Really though I was just listing what I had available and seeing if there were any bags I could mix and match to get enough material to do the job. But I was thinking it would only require 50-60 lbs, not 75. Now I know I will need to use all the bags plus 5 pounds. So, I guess the question now is, if I'm able to drum up another 5 lbs worth of gravel and sand, will adding that provide me with a suitable proportion of aggregate-to-cement if I mixed all 5 bags together? Also, will rapid set cement and Portland cement combine together in the final pour without issue? By that I mean are the two cement types compatible?


----------



## Canarywood1

JustScrewIt said:


> Thank you, Ron. Very informative and reassuring.
> 
> Also, I am aware that Portland cement on its own has no structural strength but because the Sakrete Maximizer seems to have a surplus of aggregate (I've noticed it varies from bag to bag though) I figure adding the remaining 10 pounds of Portland cement would help to give it a smoother finish in the event I needed to use the Maximizer (which it sounds like I will, if for no other reason than because I won't have enough material to make the extension otherwise).
> 
> Really though I was just listing what I had available and seeing if there were any bags I could mix and match to get enough material to do the job. But I was thinking it would only require 50-60 lbs, not 75. Now I know I will need to use all the bags plus 5 pounds. So, I guess the question now is, if I'm able to drum up another 5 lbs worth of gravel and sand, will adding that provide me with a suitable proportion of aggregate-to-cement if I mixed all 6 bags together? Also, will rapid set cement and Portland cement combine together in the final pour without issue? By that I mean are the two cement types compatible?



The high early and the portland will definitely be compatible.


----------



## JustScrewIt

Thank you canary


----------



## Tscarborough

All of those are compatible. Just proportion the amount you have against the total amount used. That is, if you have 80# misc. and 800# of concrete required, then you would throw in about 10# per hundred of cement while mixing, if 400# concrete, then 20# per hundred..


----------



## Colbyt

10 of those pounds are pure Portland, you need about 5 pounds of crushed rock and 5 pounds of sand.


----------



## Mort

Here's what I would do. Mix them all together, place your concrete. If it turns out crappy, when you go to town buy a bag or two AND a sledge hammer.


----------



## JustScrewIt

what do you mean by "misc"? (besides 'miscellaneous'...)


----------



## JustScrewIt

Mort said:


> Here's what I would do. Mix them all together, place your concrete. If it turns out crappy, when you go to town buy a bag or two AND a sledge hammer.

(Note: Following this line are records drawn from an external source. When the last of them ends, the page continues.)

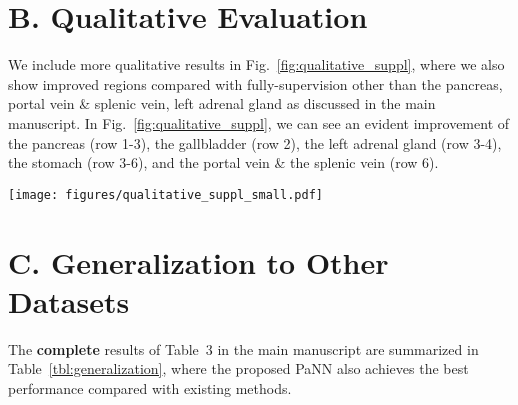 \documentclass[10pt,twocolumn,letterpaper]{article}
\begin{document}
\section* {B. Qualitative Evaluation}
\label{sec:visualization}
We include more qualitative results in Fig.~\ref{fig:qualitative_suppl}, where we also show improved regions compared with fully-supervision other than the pancreas, portal vein \& splenic vein, left adrenal gland as discussed in the main manuscript. In Fig.~\ref{fig:qualitative_suppl}, we can see an evident improvement of the pancreas (row 1-3), the gallbladder (row 2), the left adrenal gland (row 3-4), the stomach (row 3-6), and the portal vein \& the splenic vein (row 6).
\begin{figure*}[tb]
 	\centering
 	\texttt{[image: figures/qualitative\_suppl\_small.pdf]}
 	\caption{Qualitative comparison of different methods, where all the 3 partially-labeled datasets \textbf{A},\textbf{B},\textbf{C} are used as the partial supervision with ResNet-101 as the backbone model. We exhibit 5 cases (6 slices) as examples. Improved segmentation regions are zoomed in from the axial view to demonstrate finer details. Besides the pancreas, portal vein \& splenic vein, left adrenal gland, we also show other improved regions such as the stomach, gallbladder,~\etc.}
 	\label{fig:qualitative_suppl}
 	\vspace{-1em}
\end{figure*}


\section*{C. Generalization to Other Datasets}
The \textbf{complete} results of Table~3 in the main manuscript are summarized in Table~\ref{tbl:generalization}, where the proposed PaNN also achieves the best performance compared with existing methods.
\end{document}
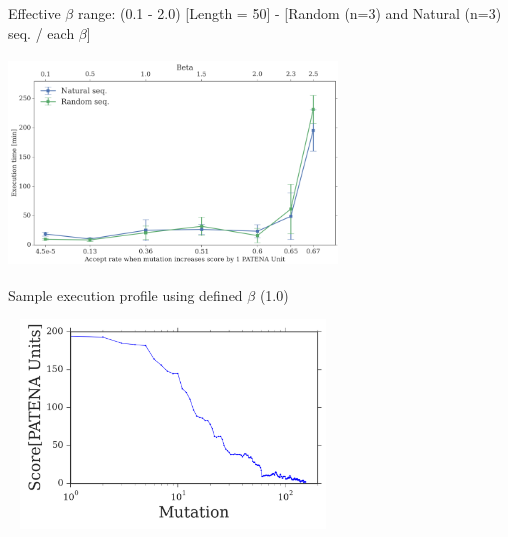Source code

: \documentclass{beamer}
\begin{document}
\begin{frame}[plain]{Effective $\beta$ range: (0.1 - 2.0)}
\centering
[Length = 50] - [Random (n=3) and Natural (n=3) seq. / each $\beta$] \\
\begin{adjustwidth}{-1.5em}{-2.5em}
\includegraphics[width=330px,height=210px]{../img/betaVsTime.png} 
\end{adjustwidth}
\end{frame}





\begin{frame}[plain]{Sample execution profile using defined $\beta$ (1.0)}
\begin{adjustwidth}{-1.5em}{-2.5em}
\centering

\includegraphics[width=330px,height=210px]{../img/iterationVsScore-individualBeta1-EXAMPLE.png}

\end{adjustwidth}
\end{frame}
\end{document}
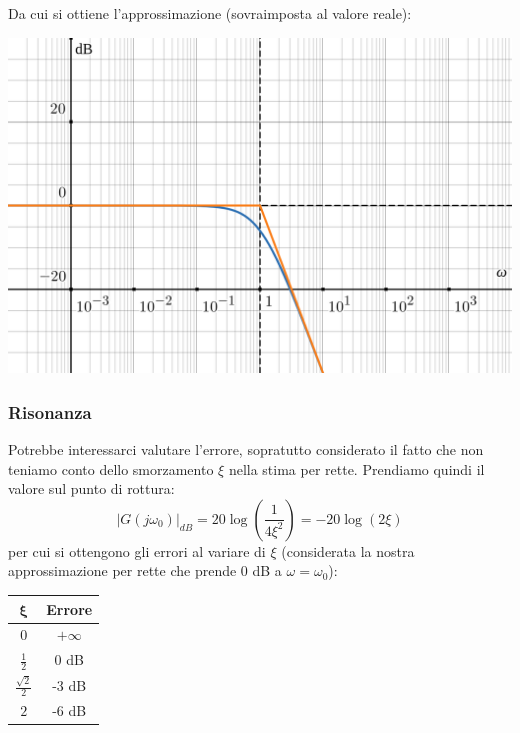 \documentclass[a4paper,11pt]{article}
\begin{document}
\par\bigskip

\noindent
\begin{minipage}{\textwidth}
Da cui si ottiene l'approssimazione (sovraimposta al valore reale):
\begin{center}
	\includegraphics[scale=0.3]{../figures/order2_bode/clean_mod.png}
\end{center}
\end{minipage}

\par\bigskip

\subsubsection{Risonanza}
Potrebbe interessarci valutare l'errore, sopratutto considerato il fatto che non teniamo conto dello smorzamento $\xi$ nella stima per rette.
Prendiamo quindi il valore sul punto di rottura:
$$
|G(j\omega_0)|_{dB} = 20 \log \left( \frac{1}{4 \xi^2} \right) = -20 \log\left( 2 \xi \right) 
$$
per cui si ottengono gli errori al variare di $\xi$ (considerata la nostra approssimazione per rette che prende 0 dB a $\omega = \omega_0$):
\begin{table}[h!]
	\center {}
	\begin{tabular} { c | c }
		$\mathbf{\xi}$ & \bfseries Errore \\ 
		\hline
		$0$ & $+\infty$ \\
		$\frac{1}{2}$ & 0 dB \\
		$\frac{\sqrt{2}}{2}$ & -3 dB \\
		$2$ & -6 dB \\
	\end{tabular}
\end{table}
\end{document}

If it turns out crappy, I want to know why it turned out crappy though. And I mean from a _scientific_ point of view! Dont you want to know why you do things one way and not the other? Besides, since my original question seeks to find out if mixing all these bags will produce a structurally sound block of concrete, if I need a sledgehammer to break it up, then it didn't turn out crappy. It turned out better than expected!


----------



## Tscarborough

If you want to know the science, see my sig.


----------



## JustScrewIt

Tscarborough said:


> If you want to know the science, see my sig.


classic!:vs_bananasplit::vs_rocking_banana: how'd you get :saddam: funny??

I'm still not sure I understand what you're talking about with the 80#/800# and 20#/400# thing though... Although it sounds pretty important so I wish I did. In any case, I already mixed and poured it and so far so good... will post update soon


----------



## Tscarborough

Try to keep the old stuff to less than 10% of the total used.


----------